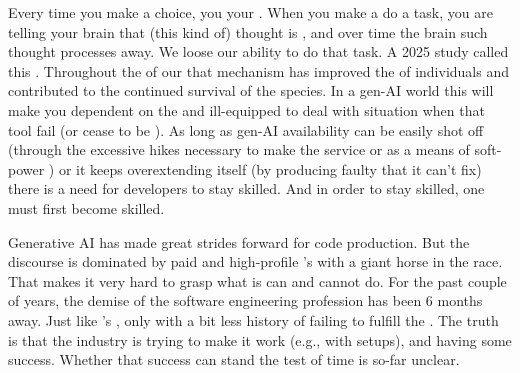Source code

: Every time you make a choice, you  your . When you make a  do a task, you are telling your brain that (this kind of) thought is , and over time the brain  such thought processes away. We loose our ability to do that task. A 2025 study called this \cite{kosmyna2025brainchatgptaccumulationcognitive}. Throughout the  of our  that mechanism has improved the  of individuals and contributed to the continued survival of the species. In a gen-AI world this will make you dependent on the  and ill-equipped to deal with situation when that tool fail (or cease to be ). As long as gen-AI availability can be easily shot off (through the excessive  hikes necessary to make the service  or as a means of soft-power ) or it keeps overextending itself (by producing faulty  that it can't fix) there is a need for developers to stay skilled. And in order to stay skilled, one must first become skilled.

Generative AI has made great strides forward for code production. But the discourse is dominated by paid  and high-profile 's with a giant horse in the race. That makes it very hard to grasp what is can and cannot do. For the past couple of years, the demise of the software engineering profession has been 6 months away. Just like 's , only with a bit less history of failing to fulfill the . The truth is that the industry is trying to make it work (e.g., with  setups), and having some success. Whether that success can stand the test of time is so-far unclear.

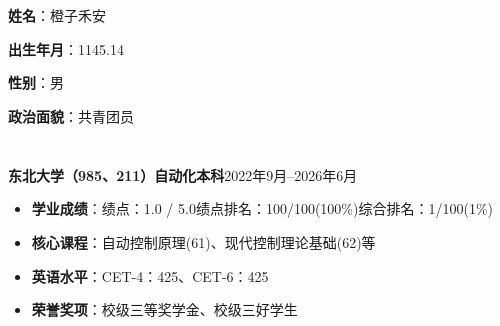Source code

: \documentclass[11pt]{article}
\newlength{\iconwidth}
\begin{document}
	\begin{minipage}[t]{0.78\textwidth}
		\begin{minipage}[t]{\textwidth}
			\section[个人信息]{}
			\begin{minipage}[t]{0.5\textwidth}
				\textbf{姓\qquad 名}：橙子禾安
				
				\vspace{0em}
				\textbf{出生年月}：1145.14
			\end{minipage}
			\begin{minipage}[t]{0.35\textwidth}
				\textbf{性\qquad 别}：男
				
				\vspace{0em}
				\textbf{政治面貌}：共青团员
			\end{minipage}
			\vspace{1.2em}
		\end{minipage}
		
	\end{minipage}
	\hfill
	\vspace{-1.3em}
	\begin{minipage}[t]{\textwidth}
		\section[教育背景]{}
		
		{\textbf{东北大学（985、211）\hfill 自动化\hfill 本科\hfill}2022年9月--2026年6月}
		
		\begin{itemize}
			\item \textbf{学业成绩}：绩点：1.0 / 5.0\qquad 绩点排名：100/100(100\%)\qquad 综合排名：1/100(1\%)
			\item\textbf{核心课程}：自动控制原理(61)、现代控制理论基础(62)等
			\item \textbf{英语水平}：CET-4：425、CET-6：425
			\item \textbf{荣誉奖项}：校级三等奖学金、校级三好学生
		\end{itemize}
	\end{minipage}
	
\end{document}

○ ○ ○ ○ ○ ○ ○

**Exercise prompt**: Since pictures are not part of the copy, set down only the remaining data exactly.

**Expected answer**:
Source code

: Every time you make a choice, you  your . When you make a  do a task, you are telling your brain that (this kind of) thought is , and over time the brain  such thought processes away. We loose our ability to do that task. A 2025 study called this \cite{kosmyna2025brainchatgptaccumulationcognitive}. Throughout the  of our  that mechanism has improved the  of individuals and contributed to the continued survival of the species. In a gen-AI world this will make you dependent on the  and ill-equipped to deal with situation when that tool fail (or cease to be ). As long as gen-AI availability can be easily shot off (through the excessive  hikes necessary to make the service  or as a means of soft-power ) or it keeps overextending itself (by producing faulty  that it can't fix) there is a need for developers to stay skilled. And in order to stay skilled, one must first become skilled.

Generative AI has made great strides forward for code production. But the discourse is dominated by paid  and high-profile 's with a giant horse in the race. That makes it very hard to grasp what is can and cannot do. For the past couple of years, the demise of the software engineering profession has been 6 months away. Just like 's , only with a bit less history of failing to fulfill the . The truth is that the industry is trying to make it work (e.g., with  setups), and having some success. Whether that success can stand the test of time is so-far unclear.

Source code

: \documentclass[11pt]{article}
\newlength{\iconwidth}
\begin{document}
	\begin{minipage}[t]{0.78\textwidth}
		\begin{minipage}[t]{\textwidth}
			\section[个人信息]{}
			\begin{minipage}[t]{0.5\textwidth}
				\textbf{姓\qquad 名}：橙子禾安
				
				\vspace{0em}
				\textbf{出生年月}：1145.14
			\end{minipage}
			\begin{minipage}[t]{0.35\textwidth}
				\textbf{性\qquad 别}：男
				
				\vspace{0em}
				\textbf{政治面貌}：共青团员
			\end{minipage}
			\vspace{1.2em}
		\end{minipage}
		
	\end{minipage}
	\hfill
	\vspace{-1.3em}
	\begin{minipage}[t]{\textwidth}
		\section[教育背景]{}
		
		{\textbf{东北大学（985、211）\hfill 自动化\hfill 本科\hfill}2022年9月--2026年6月}
		
		\begin{itemize}
			\item \textbf{学业成绩}：绩点：1.0 / 5.0\qquad 绩点排名：100/100(100\%)\qquad 综合排名：1/100(1\%)
			\item\textbf{核心课程}：自动控制原理(61)、现代控制理论基础(62)等
			\item \textbf{英语水平}：CET-4：425、CET-6：425
			\item \textbf{荣誉奖项}：校级三等奖学金、校级三好学生
		\end{itemize}
	\end{minipage}
	
\end{document}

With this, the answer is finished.